Rule: partitions >= consumers per group for full utilization.
Replication
replication.factor=3 → 1 leader + 2 ISR (In-Sync Replicas)
min.insync.replicas=2 → at least 2 replicas ACK before producer gets ACK
acks=all → strongest durability (combine with above)
Tolerate: 1 broker failure with no data loss (ISR has 2 copies)
Failover: ZooKeeper/KRaft elects new leader from ISR in ~30s
3. Delivery Semantics
At-Most-Once
- Producer fires and forgets. Consumer auto-commits before processing.
- Risk: crash after commit, before processing → message lost
- Use: analytics, metrics, non-critical logs (loss acceptable)
At-Least-Once (Default)
- Producer retries on failure. Consumer commits AFTER processing.
- Risk: crash after processing, before commit → message processed twice
- Use: most systems — handle with idempotent consumers
Exactly-Once
- Idempotent producer (seq number per message, broker deduplicates) + Transactions (atomic multi-partition write + offset commit)
- Config:
enable.idempotence=true,acks=all,transactional.id=unique - Cost: ~20% throughput reduction
- Use: financial transactions, inventory — when duplicates cause real harm
Idempotent Consumer Pattern
public void processPayment(PaymentEvent e) {
if (db.exists("processed:" + e.idempotencyKey)) return; // Already done
db.debitAccount(e.accountId, e.amount);
db.markProcessed("processed:" + e.idempotencyKey);
// Safe to run twice — second run is no-op
}
4. Kafka vs RabbitMQ
| Aspect | Kafka | RabbitMQ |
|---|---|---|
| Model | Pull (consumers fetch) | Push (broker delivers) |
| Retention | Durable log (days–years) | Delete on ACK |
| Throughput | Millions msg/sec | Hundreds of thousands |
| Ordering | Within partition | Within queue |
| Replay | Yes (any offset) | No |
| Consumer groups | Multiple independent | Competing consumers |
| Use case | Event streaming, pipelines | Task queues, routing |
Choose Kafka: High throughput, replay needed, multiple consumer groups, event sourcing, CDC pipelines.

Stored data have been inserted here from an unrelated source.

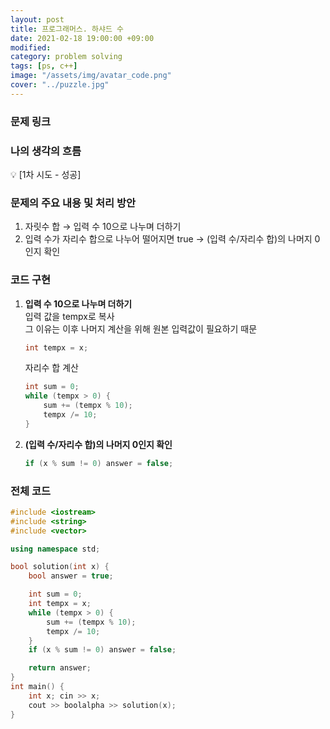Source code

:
 ```yaml
---
layout: post
title: 프로그래머스. 하샤드 수 
date: 2021-02-18 19:00:00 +09:00
modified: 
category: problem solving
tags: [ps, c++]
image: "/assets/img/avatar_code.png"
cover: "../puzzle.jpg"
---
```


### 문제 링크
[]()

### 나의 생각의 흐름
💡 [1차 시도 - 성공]<br>  

### 문제의 주요 내용 및 처리 방안
1. 자릿수 합 → 입력 수 10으로 나누며 더하기<br>
1. 입력 수가 자리수 합으로 나누어 떨어지면 true → (입력 수/자리수 합)의 나머지 0인지 확인<br>

### 코드 구현 
1. **입력 수 10으로 나누며 더하기**<br>
    입력 값을 tempx로 복사<br>
    그 이유는 이후 나머지 계산을 위해 원본 입력값이 필요하기 때문<br>
    ```c++
    int tempx = x;
    ```
    
    자리수 합 계산<br>
    ```c++
    int sum = 0;
    while (tempx > 0) {
        sum += (tempx % 10);
        tempx /= 10;
    }
    ```
    
1. **(입력 수/자리수 합)의 나머지 0인지 확인**<br>
    ```c++
    if (x % sum != 0) answer = false; 
    ```

### 전체 코드
```c++
#include <iostream>
#include <string>
#include <vector>

using namespace std;

bool solution(int x) {
    bool answer = true;

    int sum = 0;
    int tempx = x;
    while (tempx > 0) {
        sum += (tempx % 10);
        tempx /= 10;
    }
    if (x % sum != 0) answer = false; 

    return answer;
}
int main() {
    int x; cin >> x;
    cout >> boolalpha >> solution(x);
}
```
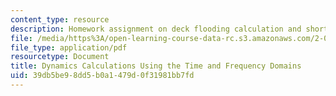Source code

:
 ```yaml
---
content_type: resource
description: Homework assignment on deck flooding calculation and short-term statistics.
file: /media/https%3A/open-learning-course-data-rc.s3.amazonaws.com/2-017j-design-of-electromechanical-robotic-systems-fall-2009/39db5be98dd5b0a1479d0f31981bb7fd_MIT2_017JF09_p17.pdf
file_type: application/pdf
resourcetype: Document
title: Dynamics Calculations Using the Time and Frequency Domains
uid: 39db5be9-8dd5-b0a1-479d-0f31981bb7fd
---
```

Choose RabbitMQ: Complex routing (topic/header exchanges), per-message TTL, priority queues, work queue pattern, simpler setup.
5. Key Patterns
Fan-Out
One topic → N consumer groups, each processing independently. Order placed → inventory, email, analytics, fraud — all get every event.
Dead Letter Queue (DLQ)
After N failed retries → route to DLQ topic for inspection/manual replay. Prevents stuck messages blocking the queue.
Back-Pressure
consumer_lag = latest_offset - committed_offset
High lag → add consumers (up to numPartitions) or optimize consumer logic.
Partition Key for Ordering
Partition by user_id or order_id → all events for same entity → same partition → ordered. Trade: no global order, but per-entity order + cross-entity parallelism.
Log Compaction
Retain only latest message per key. Consumers rebuild current state without full history. Use for: user profiles, config changes, inventory levels.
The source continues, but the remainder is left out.